In March, Centennial listed the building for sale. The company did not specify a sale price but indicated it would consider all offers. Although several potential buyers toured the property, none submitted offers, Yost said.

“In the meantime, we were looking at other projects and decided to look at options for the site. It doesn’t help to have a building sitting there vacant,” Yost said. “There was a lot of infrastructure work that needed to be done. The building was past its useful life and wasn’t feasible any longer. We started looking at other options for the site as part of redevelopment of that entire block.”

Construction on the apartment complex is expected to begin in fall 2022, Yost said.

Spokane-based NAC Architecture is designing the project, for which a cost has not yet been determined.

The project will be the latest addition to Centennial’s residential real estate portfolio, which includes the M – the former downtown Macy’s – and Chronicle apartments, also downtown.

Cowles Real Estate Co. purchased the Chancery Building from the Catholic Diocese of Spokane for more than $2 million in 2007, according to the Spokane County Assessor’s Office.

The building, which is in the heart of Spokane’s Riverside Avenue Historic District, housed the diocese for more than 53 years.

Spokane Preservation Advocates nominated the Chancery Building for the Washington Trust for Historic Preservation’s Most Endangered Places list to raise awareness about its historic value and encourage its owners to choose an alternative to demolition, which had been a concern of the organization since the property was vacated two years ago.

The building was placed on the list in September 2020.

While the building is part of the Riverside Avenue Historic District, it’s not listed individually on the Spokane Register of Historic Places or the National Register of Historic Places.

Under city code, buildings that are part of a historic district can be demolished if they are replaced with a structure approved by the Spokane Historic Landmarks Commission.

A permit was filed with the city Tuesday to demolish the building and construct the new apartment development.
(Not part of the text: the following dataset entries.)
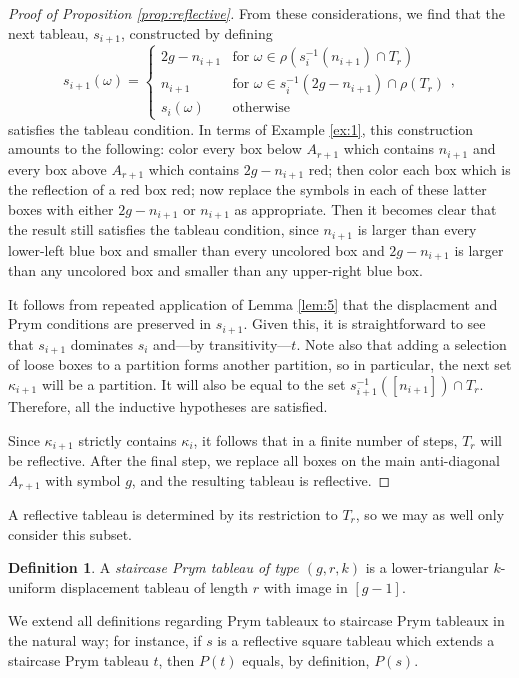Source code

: \documentclass[11pt,reqno]{amsart}
\newcommand*{\inv}[1]{#1^{-1}}
\theoremstyle{definition}
\newtheorem{definition}{Definition}[section]
\theoremstyle{problem}
\theoremstyle{plain}
\theoremstyle{remark}
\theoremstyle{theorem}
\numberwithin{equation}{section}
\numberwithin{figure}{section}
\theoremstyle{definition}
\newtheorem{definition}{Definition}[section]
\theoremstyle{problem}
\theoremstyle{plain}
\begin{document}
\begin{proof}[Proof of Proposition \ref{prop:reflective}]
  From these considerations, we find that the next tableau, $s_{i+1}$,
  constructed by defining
  \begin{equation}
    \label{eq:10}
    s_{i+1}(\omega) = 
    \begin{cases}
      2g - n_{i+1} &
      \text{for } \omega \in \rho(\inv s_i(n_{i+1}) \cap T_r) \\
      n_{i+1} &
      \text{for } \omega \in \inv s_i(2g-n_{i+1}) \cap \rho(T_r) \\
      s_i(\omega) & \text{otherwise }
    \end{cases},
  \end{equation}
  satisfies the tableau condition.  In terms of Example \ref{ex:1}, this
  construction amounts to the following: color every box below
  $A_{r+1}$ which contains $n_{i+1}$ and every box above $A_{r+1}$
  which contains $2g - n_{i+1}$ red; then color each box which is the
  reflection of a red box red; now replace the symbols in each of
  these latter boxes with either $2g-n_{i+1}$ or $n_{i+1}$ as
  appropriate.  Then it becomes clear that the result still satisfies
  the tableau condition, since $n_{i+1}$ is larger than every lower-left
  blue box and smaller than every uncolored box and $2g-n_{i+1}$ is
  larger than any uncolored box and smaller than any upper-right blue
  box.

  It follows from repeated application of Lemma \ref{lem:5} that the
  displacment and Prym conditions are preserved in $s_{i+1}$.  Given
  this, it is straightforward to see that $s_{i+1}$ dominates $s_i$
  and---by transitivity---$t$.  Note also that adding a selection of
  loose boxes to a partition forms another partition, so in
  particular, the next set $\kappa_{i+1}$ will be a partition.  It
  will also be equal to the set $\inv s_{i+1} ([n_{i+1}]) \cap T_r$.
  Therefore, all the inductive hypotheses are satisfied.

  Since $\kappa_{i+1}$ strictly contains $\kappa_{i}$, it follows that
  in a finite number of steps, $T_r$ will be reflective.  After the
  final step, we replace all boxes on the main anti-diagonal $A_{r+1}$
  with symbol $g$, and the resulting tableau is reflective.
\end{proof}

A reflective tableau is determined by its restriction to
$T_r$, so we may as well only consider this subset. 

\begin{definition}
A \textit{staircase Prym tableau of type $(g,r,k)$} is
 a lower-triangular $k$-uniform displacement tableau of length $r$ with image
in $[g-1]$.  
\end{definition}
We extend all definitions regarding Prym tableaux to
staircase Prym tableaux in the natural way; for instance, if $s$ is a reflective square tableau which extends a
staircase Prym tableau $t$, then $P(t)$ equals, by definition, $P(s)$.
\end{document}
The city placed a hold on the permit until the Spokane Historic Landmarks Commission reviews and makes a determination on the project at a Jan. 19 public meeting.

Spokane Preservation Advocates President Diana Painter said she was concerned and disappointed by the decision to potentially demolish the Chancery Building instead of redeveloping it.

“We realized the threat that (demolition) could be forthcoming, and we have followed it,” she said. “We also sought and looked for people who might be interested in purchasing and redeveloping the building and haven’t had much success.”

Spokane Preservation Advocates will be discussing advocacy efforts for the Chancery Building at an upcoming board meeting.

“We would like to see the building be reused, clearly. It seems like it would be ideal for housing. It’s a wonderful location,” Painter said. “(Redevelopment) would be fantastic, and I’ve seen it happen successfully in other places.”

Centennial aims to design a building that will be an attribute to the neighborhood, Yost said, adding the company also anticipates working with the Spokane Historic Preservation Office to ensure the apartment project meets building conditions and requirements.

“We are excited about that whole block and that whole district,” Yost said. “We have some things going on there that will bring potential for more housing, besides the housing that’s already there.”